So it’s a little hard to say quite why Lodger, more than either of its predecessors, cheered me up. Maybe it’s the gift Bowie had for making you feel that his mania, his confusion, had something to do with your own, that no matter how strange and isolated you felt, you weren’t actually alone there. So many of the lyrics resonate with me: “Red sail action / Wake up in the wrong town / Boy, I really get around” sums up a dislocated thrill well known to anyone who’s been on a tour; the high-speed slideshow of “African Night Flight” nails the queasy feeling of a trip gone sour: “Sick of you / Sick of me / Lust for the free life / Quashed and maimed / Like a valuable loved one / Left unnamed.”
And touring was on my mind. Our new record was coming out soon, and I wanted to do something special in the live show. I was listening to Lodger for the third time in a row one Saturday morning, dancing and singing along, and thought: What if we just played this?

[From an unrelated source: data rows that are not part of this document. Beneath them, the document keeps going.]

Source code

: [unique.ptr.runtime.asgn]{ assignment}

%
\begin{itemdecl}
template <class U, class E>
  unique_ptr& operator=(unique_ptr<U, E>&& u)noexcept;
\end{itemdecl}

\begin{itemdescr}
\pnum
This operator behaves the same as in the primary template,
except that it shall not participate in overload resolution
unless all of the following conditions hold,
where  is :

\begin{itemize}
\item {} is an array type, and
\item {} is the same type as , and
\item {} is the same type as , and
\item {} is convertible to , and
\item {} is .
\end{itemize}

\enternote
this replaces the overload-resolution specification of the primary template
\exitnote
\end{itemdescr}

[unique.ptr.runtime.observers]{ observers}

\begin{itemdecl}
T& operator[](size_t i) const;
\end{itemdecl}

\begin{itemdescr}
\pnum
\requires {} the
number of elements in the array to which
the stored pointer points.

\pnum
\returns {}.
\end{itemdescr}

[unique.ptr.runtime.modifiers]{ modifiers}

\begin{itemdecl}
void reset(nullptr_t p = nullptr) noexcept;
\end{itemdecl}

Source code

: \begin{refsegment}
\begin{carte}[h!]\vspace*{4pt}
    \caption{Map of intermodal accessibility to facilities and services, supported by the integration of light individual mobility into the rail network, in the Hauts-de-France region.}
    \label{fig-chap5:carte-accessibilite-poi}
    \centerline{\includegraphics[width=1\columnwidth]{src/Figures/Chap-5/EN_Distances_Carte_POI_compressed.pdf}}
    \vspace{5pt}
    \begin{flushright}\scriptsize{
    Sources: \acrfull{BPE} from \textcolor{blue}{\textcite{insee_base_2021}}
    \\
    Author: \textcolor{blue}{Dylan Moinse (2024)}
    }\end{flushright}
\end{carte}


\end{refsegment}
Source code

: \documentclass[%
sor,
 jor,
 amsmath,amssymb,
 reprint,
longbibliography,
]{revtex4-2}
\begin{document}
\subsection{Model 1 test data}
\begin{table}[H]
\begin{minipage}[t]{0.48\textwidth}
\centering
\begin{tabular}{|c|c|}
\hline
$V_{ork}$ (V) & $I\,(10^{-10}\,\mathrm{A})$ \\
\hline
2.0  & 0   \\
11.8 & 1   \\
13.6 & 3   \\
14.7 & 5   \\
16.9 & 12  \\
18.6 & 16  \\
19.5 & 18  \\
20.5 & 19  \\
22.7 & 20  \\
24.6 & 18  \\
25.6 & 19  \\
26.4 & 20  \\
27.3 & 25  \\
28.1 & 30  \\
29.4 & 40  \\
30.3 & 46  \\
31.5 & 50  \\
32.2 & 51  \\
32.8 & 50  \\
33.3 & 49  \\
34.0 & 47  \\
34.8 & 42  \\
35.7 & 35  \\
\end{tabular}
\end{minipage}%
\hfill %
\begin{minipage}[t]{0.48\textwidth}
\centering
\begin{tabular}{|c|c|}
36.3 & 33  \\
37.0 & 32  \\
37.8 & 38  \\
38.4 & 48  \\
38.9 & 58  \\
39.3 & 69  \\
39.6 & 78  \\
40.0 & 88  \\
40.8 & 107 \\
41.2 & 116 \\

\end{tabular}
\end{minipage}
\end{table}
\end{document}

It almost seemed like Bowie had thrown down a gauntlet; he often named Lodger as one of his favorite albums, but rarely played any of its songs. But the songs sounded fairly playable to me, with a little work. (“Heroes” would be a different story.) It might be an odd stunt, but whatever: We’d just play some of it at the end of our sets, and the audience could leave if they wanted. We were taking the album apart in rehearsals and figuring out how it worked when I received a text from a friend in the middle of the night that just read: “Bowie.”
Hours later, the news was everywhere. It was a weird feeling; our little project suddenly felt much heavier, and I wondered for a minute if we should put it aside. But it was also kind of liberating. I had secretly hoped that if we did a really good job, DB might hear about it one way or another; maybe I might even get a note from him, or his people, and I could invite him to our New York show! All that vanished in an instant. Now it was just music.
But what music. Lodger turned out to be trickier (and more fun) to play than I’d imagined, and as we peeled back its sonic layers, it revealed clever, coherent structures under the surface of its paranoia and bewilderment. I did my best to serve up ersatz versions of Adrian Belew and Carlos Alomar’s great guitar leads (difficult), and to sing without just aping Bowie (nearly impossible). We also had to invent suitable endings for each of the songs. When we finally started playing them live, a few at a time, I think we were all surprised how fresh and alive they felt, almost 40 years after their release.
At a sold-out night in Chicago we decided what the hell, and did the whole thing as a 45-minute encore—and the crowd went nuts. It had a cumulative effect I hadn’t expected. We were still buzzing when we rolled in to The A.V. Club the next day for Undercover, and I asked if we could play Lodger for them, too. (Thanks for going for it, A.V. Club). We even brought in the fluorescent work lights we used in our shows to give it an Isolar II-style atmosphere.
There are plenty of funny moments, since we played it in one go; to my chagrin, I forget my favorite lyric in “Red Money” (“Reet-petite and how-de-do!”), and you’ll see my mic stand fracture on “D.J.” and collapse midway through “Look Back In Anger.” Normally I’d have stopped, but that one’s like a hundred-yard dash for the bass and drums, and I didn’t want to put Sadie and Josh through a second take, so I dove to the floor and kept rolling. Listening back, I think it turned out pretty well, though I bet it looks ridiculous. But I also can’t think of a better metaphor for Lodger itself. In the weirdest and best way, it’s inspirational music.